▶ [What is expected] Below are the records; copy every line in them that holds the string "true".

▶ [Given data]
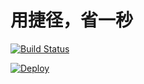 # 用捷径，省一秒
[![Build Status](https://travis-ci.com/save1s/shortcuts.svg?branch=master)](https://travis-ci.com/save1s/shortcuts)

[![Deploy](https://www.herokucdn.com/deploy/button.svg)](https://heroku.com/deploy?template=https://github.com/save1s/shortcuts)
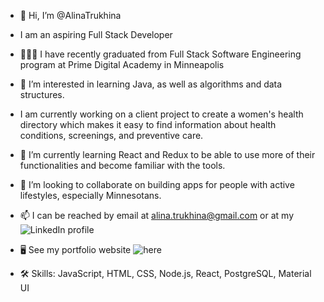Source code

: - 👋 Hi, I’m @AlinaTrukhina
- I am an aspiring Full Stack Developer
- 🧑🏼‍💻 I have recently graduated from Full Stack Software Engineering program at Prime Digital Academy in Minneapolis
- 👀 I’m interested in learning Java, as well as algorithms and data structures.
- I am currently working on a client project to create a women's health directory which makes it easy to find information about health conditions, screenings, and preventive care.
- 🌱 I’m currently learning React and Redux to be able to use more of their functionalities and become familiar with the tools.
- 💞️ I’m looking to collaborate on building apps for people with active lifestyles, especially Minnesotans.
- 📫 I can be reached by email at alina.trukhina@gmail.com or at my ![LinkedIn profile](https://www.linkedin.com/in/alina-trukhina/)
- 🖥 See my portfolio website ![here](https://alina-trukhina-portfolio.vercel.app/)

- 🛠 Skills: JavaScript, HTML, CSS, Node.js, React, PostgreSQL, Material UI

<!---
AlinaTrukhina/AlinaTrukhina is a ✨ special ✨ repository because its `README.md` (this file) appears on your GitHub profile.
You can click the Preview link to take a look at your changes.
--->
<!-- [![Alina's GitHub stats](https://github-readme-stats.vercel.app/api?username=AlinaTrukhina&hide=issues&show_icons=true&theme=tokyonight)](https://github.com/AlinaTrukhina/github-readme-stats) 

[![Top Languages](https://github-readme-stats.vercel.app/api/top-langs/?username=AlinaTrukhina&theme=tokyonight&layout=compact)](https://github.com/AlinaTrukhina/github-readme-stats) -->
<!-- 
<a href="https://github.com/AlinaTrukhina/github-readme-stats">
  <img align="center"  height="170px" src="https://github-readme-stats.vercel.app/api?username=AlinaTrukhina&hide=issues&show_icons=true&theme=tokyonight" />
</a>
<a href="https://github.com/AlinaTrukhina/github-readme-stats">
  <img align="center" height="170px" src="https://github-readme-stats.vercel.app/api/top-langs/?username=AlinaTrukhina&theme=tokyonight&layout=compact" />
</a>
 -->
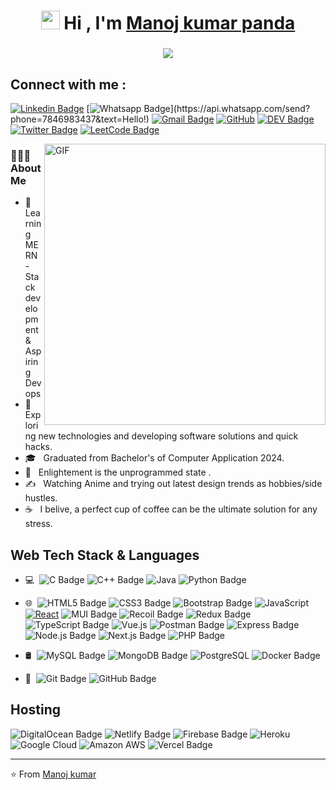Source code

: <h1 align="center"><img src="https://raw.githubusercontent.com/iampavangandhi/iampavangandhi/master/gifs/Hi.gif" width="30px"> Hi ,  I'm <a href="https://www.linkedin.com/in/manoj-kumar-panda-527089272
/" target="_blank"> Manoj kumar panda </a></h1>
<h3 align="center"> <img src="https://readme-typing-svg.herokuapp.com?color=0357F7&lines=Full+Stack+Developer+%3A)" /> </h3>

## Connect with me :

[![Linkedin Badge](https://img.shields.io/badge/-LinkedIn-blue?style=flat-square&logo=Linkedin&logoColor=white&link=https://www.linkedin.com/in/manoj-kumar-panda-527089272/)](https://www.linkedin.com/in/manoj-kumar-panda-527089272/)
[![Whatsapp Badge](https://img.shields.io/badge/-Whatsapp-4CA143?style=flat-square&labelColor=4CA143&logo=whatsapp&logoColor=white&link=https://api.whatsapp.com/send?phone=7846983437&text=Hello!)](https://api.whatsapp.com/send?phone=7846983437&text=Hello!)
[![Gmail Badge](https://img.shields.io/badge/-Gmail-c14438?style=flat-square&logo=Gmail&logoColor=white&link=mailto:Pandamanoj872@gmail.com)](mailto:Pandamanoj872@gmail.com)
[![GitHub](https://img.shields.io/badge/-GitHub-181717?style=flat-square&logo=github&link=https://github.com/Killuax007/)](https://github.com/Killuax007/)
[![DEV Badge](https://img.shields.io/badge/-DEV.to-000?style=flat-square&logo=dev.to&logoColor=white&link=https://dev.to/code_craft)](https://dev.to/code_craft)
[![Twitter Badge](https://img.shields.io/badge/-Twitter-1da1f2?style=flat-square&labelColor=1da1f2&logo=twitter&logoColor=white&link=https://x.com/Killuax_007/)](https://x.com/Killuax_007/)
[![LeetCode Badge](https://img.shields.io/badge/LeetCode-FFA116?logo=leetcode&logoColor=fff&style=flat&link=https://leetcode.com/pandamanoj872/)](https://leetcode.com/pandamanoj)

<img align="right" alt="GIF" width="450px" src="https://media.giphy.com/media/836HiJc7pgzy8iNXCn/giphy.gif" />


### 👨🏻‍💻 About Me

- 🔭 &nbsp; Learning MERN -Stack development & Aspiring Devops
- 🤔 &nbsp; Exploring new technologies and developing software solutions and quick hacks.
- 🎓 &nbsp; Graduated from Bachelor's of Computer Application 2024.
- 🌱 &nbsp; Enlightement is the unprogrammed state  .
- ✍️ &nbsp; Watching Anime and trying out latest design trends as hobbies/side hustles.
- ☕ &nbsp; I belive, a perfect cup of coffee can be the ultimate solution for any stress.

## Web Tech Stack & Languages

- 💻 &#160;![C Badge](https://img.shields.io/badge/C-A8B9CC?logo=c&logoColor=fff&style=flat)
  ![C++ Badge](https://img.shields.io/badge/C%2B%2B-00599C?logo=cplusplus&logoColor=fff&style=flat)
  ![Java](https://img.shields.io/badge/-Java-333333?style=flat&logo=Java&logoColor=007396)
  ![Python Badge](https://img.shields.io/badge/Python-3776AB?logo=python&logoColor=fff&style=flat)

- 🌐 &#160;![HTML5 Badge](https://img.shields.io/badge/HTML5-E34F26?logo=html5&logoColor=fff&style=flat)
  ![CSS3 Badge](https://img.shields.io/badge/CSS3-1572B6?logo=css3&logoColor=fff&style=flat)
  ![Bootstrap Badge](https://img.shields.io/badge/Bootstrap-7952B3?logo=bootstrap&logoColor=fff&style=flat)
  ![JavaScript](https://img.shields.io/badge/-JavaScript-black?style=flat-square&logo=javascript)
  [![React](https://img.shields.io/badge/-React-black?style=flat-square&logo=react&link=https://github.com/LuizCarlosAbbott/)](https://github.com/LuizCarlosAbbott/)
  ![MUI Badge](https://img.shields.io/badge/MUI-007FFF?logo=mui&logoColor=fff&style=flat)
  ![Recoil Badge](https://img.shields.io/badge/Recoil-3578E5?logo=recoil&logoColor=fff&style=flat)
  ![Redux Badge](https://img.shields.io/badge/Redux-764ABC?logo=redux&logoColor=fff&style=flat)
  ![TypeScript Badge](https://img.shields.io/badge/TypeScript-3178C6?logo=typescript&logoColor=fff&style=flat)
  ![Vue.js](https://img.shields.io/badge/-Vuejs-black?style=flat-square&logo=vue.js)
  ![Postman Badge](https://img.shields.io/badge/Postman-FF6C37?logo=postman&logoColor=fff&style=flat)
  ![Express Badge](https://img.shields.io/badge/Express-000?logo=express&logoColor=fff&style=flat)
  ![Node.js Badge](https://img.shields.io/badge/Node.js-5FA04E?logo=nodedotjs&logoColor=fff&style=flat)
  ![Next.js Badge](https://img.shields.io/badge/Next.js-000?logo=nextdotjs&logoColor=fff&style=flat)
  ![PHP Badge](https://img.shields.io/badge/PHP-777BB4?logo=php&logoColor=fff&style=flat)

- 🛢 &#160;![MySQL Badge](https://img.shields.io/badge/MySQL-4479A1?logo=mysql&logoColor=fff&style=flat)
  ![MongoDB Badge](https://img.shields.io/badge/MongoDB-47A248?logo=mongodb&logoColor=fff&style=flat)
  ![PostgreSQL](https://img.shields.io/badge/-PostgreSQL-336791?style=flat-square&logo=postgresql)
  ![Docker Badge](https://img.shields.io/badge/Docker-2496ED?logo=docker&logoColor=fff&style=flat)
- 🔧 &#160;![Git Badge](https://img.shields.io/badge/Git-F05032?logo=git&logoColor=fff&style=flat)
  ![GitHub Badge](https://img.shields.io/badge/GitHub-181717?logo=github&logoColor=fff&style=flat)

## Hosting

![DigitalOcean Badge](https://img.shields.io/badge/DigitalOcean-0080FF?logo=digitalocean&logoColor=fff&style=flat)
![Netlify Badge](https://img.shields.io/badge/Netlify-00C7B7?logo=netlify&logoColor=fff&style=flat)
![Firebase Badge](https://img.shields.io/badge/Firebase-FFCA28?logo=firebase&logoColor=000&style=flat)
![Heroku](https://img.shields.io/badge/-Heroku-430098?style=flat-square&logo=heroku)
![Google Cloud](https://img.shields.io/badge/Google%20Cloud-black?style=flat-square&logo=google-cloud)
![Amazon AWS](https://img.shields.io/badge/Amazon%20AWS-232F3E?style=flat-square&logo=amazon-aws)
![Vercel Badge](https://img.shields.io/badge/Vercel-000?logo=vercel&logoColor=fff&style=flat)

---

⭐️ From [Manoj kumar](https://github.com/Killuax007)
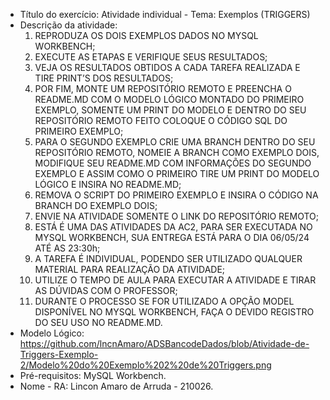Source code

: - Título do exercício: 
Atividade individual - Tema: Exemplos (TRIGGERS)
- Descrição da atividade:
  1. REPRODUZA OS DOIS EXEMPLOS DADOS NO MYSQL WORKBENCH;
  2. EXECUTE AS ETAPAS E VERIFIQUE SEUS RESULTADOS;
  3. VEJA OS RESULTADOS OBTIDOS A CADA TAREFA REALIZADA E TIRE PRINT’S DOS RESULTADOS;
  4. POR FIM, MONTE UM REPOSITÓRIO REMOTO E PREENCHA O README.MD COM O MODELO LÓGICO MONTADO DO PRIMEIRO EXEMPLO, SOMENTE UM PRINT DO MODELO E DENTRO DO SEU REPOSITÓRIO REMOTO FEITO COLOQUE O CÓDIGO SQL DO PRIMEIRO EXEMPLO;
  5. PARA O SEGUNDO EXEMPLO CRIE UMA BRANCH DENTRO DO SEU REPOSITÓRIO REMOTO, NOMEIE A BRANCH COMO EXEMPLO DOIS, MODIFIQUE SEU README.MD COM INFORMAÇÕES DO SEGUNDO EXEMPLO E ASSIM COMO O PRIMEIRO TIRE UM PRINT DO MODELO LÓGICO E INSIRA NO README.MD;
  6. REMOVA O SCRIPT DO PRIMEIRO EXEMPLO E INSIRA O CÓDIGO NA BRANCH DO EXEMPLO DOIS;
  7. ENVIE NA ATIVIDADE SOMENTE O LINK DO REPOSITÓRIO REMOTO;
  8. ESTÁ É UMA DAS ATIVIDADES DA AC2, PARA SER EXECUTADA NO MYSQL WORKBENCH, SUA ENTREGA ESTÁ PARA O DIA 06/05/24 ATÉ AS 23:30h;
  9. A TAREFA É INDIVIDUAL, PODENDO SER UTILIZADO QUALQUER MATERIAL PARA REALIZAÇÃO DA ATIVIDADE;
  10. UTILIZE O TEMPO DE AULA PARA EXECUTAR A ATIVIDADE E TIRAR AS DÚVIDAS COM O PROFESSOR;
  11. DURANTE O PROCESSO SE FOR UTILIZADO A OPÇÃO MODEL DISPONÍVEL NO MYSQL WORKBENCH, FAÇA O DEVIDO REGISTRO DO SEU USO NO README.MD.
- Modelo Lógico:
https://github.com/lncnAmaro/ADSBancodeDados/blob/Atividade-de-Triggers-Exemplo-2/Modelo%20do%20Exemplo%202%20de%20Triggers.png
- Pré-requisitos:
MySQL Workbench.
- Nome - RA:
Lincon Amaro de Arruda - 210026.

▶ [Response for this exercise]
<!-- [![Alina's GitHub stats](https://github-readme-stats.vercel.app/api?username=AlinaTrukhina&hide=issues&show_icons=true&theme=tokyonight)](https://github.com/AlinaTrukhina/github-readme-stats) 
  <img align="center"  height="170px" src="https://github-readme-stats.vercel.app/api?username=AlinaTrukhina&hide=issues&show_icons=true&theme=tokyonight" />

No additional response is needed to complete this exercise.